It was the “ideas” that these lawyers advanced that made the war crimes possible. Other officials were tried but acquitted. All of these officials used arguments similar to those in the Obama Administration’s brief of why lawyers are not responsible for war crimes that they defend and justify. Bush selected people like Yoo to justify the war crime of torture. If they had written against it, the Administration might have abandoned the effort. The CIA director and others were already concerned about the prospect of prosecution. The Obama Administration’s brief revisits Nuremberg and sweeps away such quaint notions. Indeed, the brief for Yoo could have been used directly to support legal advisers Wolfgang Mettgenberg, Guenther Joel, and Wilhelm von Ammon.

If successful in this case, the Obama Administration will succeed in returning the world to the rules leading to the war crimes at Nuremberg. Quite a legacy for the world’s newest Nobel Peace Prize winner.

Defenders of the Administration insist that the brief does not expressly gut Nuremberg or reference war crimes. Of course, that is the point. The brief does not make any exception for liability for legal advice when it is part of a torture program or war crime. When combined with the Administration’s refusal to appoint a special prosecutor for the torture program (and the President’s promise that no CIA employees would be prosecuted), the brief closes the circle: there will be no criminal or civil liability for the war crimes committed by the Bush Administration.

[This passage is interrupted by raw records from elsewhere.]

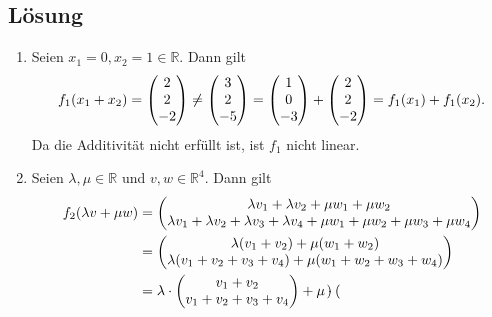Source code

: \documentclass[german,12pt]{homework}
\newcommand{\RR}{\mathbb{R}}
\DeclarePairedDelimiter{\enbrace}{(}{)}
\begin{document}
    \subsection*{Lösung}
    \begin{enumerate}
        \item Seien \(x_1 = 0, x_2 = 1 \in \RR\). Dann gilt
        \[f_1\enbrace*{x_1 + x_2} = \begin{pmatrix}2\\2\\-2
        \end{pmatrix} \ne \begin{pmatrix}3\\2\\-5\end{pmatrix} = \begin{pmatrix}
        1\\0\\-3\end{pmatrix} + \begin{pmatrix}2\\2\\-2\end{pmatrix} =
        f_1\enbrace*{x_1} + f_1\enbrace*{x_2}.\]
        Da die Additivität nicht erfüllt ist, ist \(f_1\) nicht linear.
        \item Seien \(\lambda, \mu \in \RR\) und \(v, w \in \RR^4\).
        Dann gilt
        \begin{align*}
            f_2\enbrace*{\lambda{v} + \mu{w}} &= \begin{pmatrix}
                \lambda{v_1} + \lambda{v_2} + \mu{w_1} + \mu{w_2}\\
                \lambda{v_1} + \lambda{v_2} + \lambda{v_3} + \lambda{v_4}
                + \mu{w_1} + \mu{w_2} + \mu{w_3} + \mu{w_4}
            \end{pmatrix}\\
            &= \begin{pmatrix}
                \lambda\enbrace*{v_1 + v_2} + \mu\enbrace*{w_1 + w_2}\\
                \lambda\enbrace*{v_1 + v_2 + v_3 + v_4}
                + \mu\enbrace*{w_1 + w_2 + w_3 + w_4}
            \end{pmatrix}\\
            &= \lambda \cdot \begin{pmatrix}
                v_1 + v_2\\
                v_1 + v_2 + v_3 + v_4
            \end{pmatrix} + \mu \cdot \begin{pmatrix}

\end{pmatrix}
\end{align*}
\end{enumerate}
\end{document}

The only reference to substantive criminal prosecution is in the following abstract statement:

That is not to say that the actions of a Department of Justice attorney providing advice should go unchecked. Department of Justice attorneys, if they abuse their authority, are subject to possible state and federal bar sanctions, see 28 U.S.C. § 530B, investigation by both the Office of Professional Responsibility and the Office of the Inspector General, as well as criminal investigation and prosecution, where appropriate. If Congress believes that additional avenues of recourse are necessary in cases where Department of Justice attorneys provide legal advice regarding matters relating to war powers and national security, it could enact appropriate legislation. Given the sensitivities of such claims, and the risk of deterring full and frank advice regarding matters of national security, however, this is a clear case where “special factors” strongly counsel against the recognition of a Bivens action.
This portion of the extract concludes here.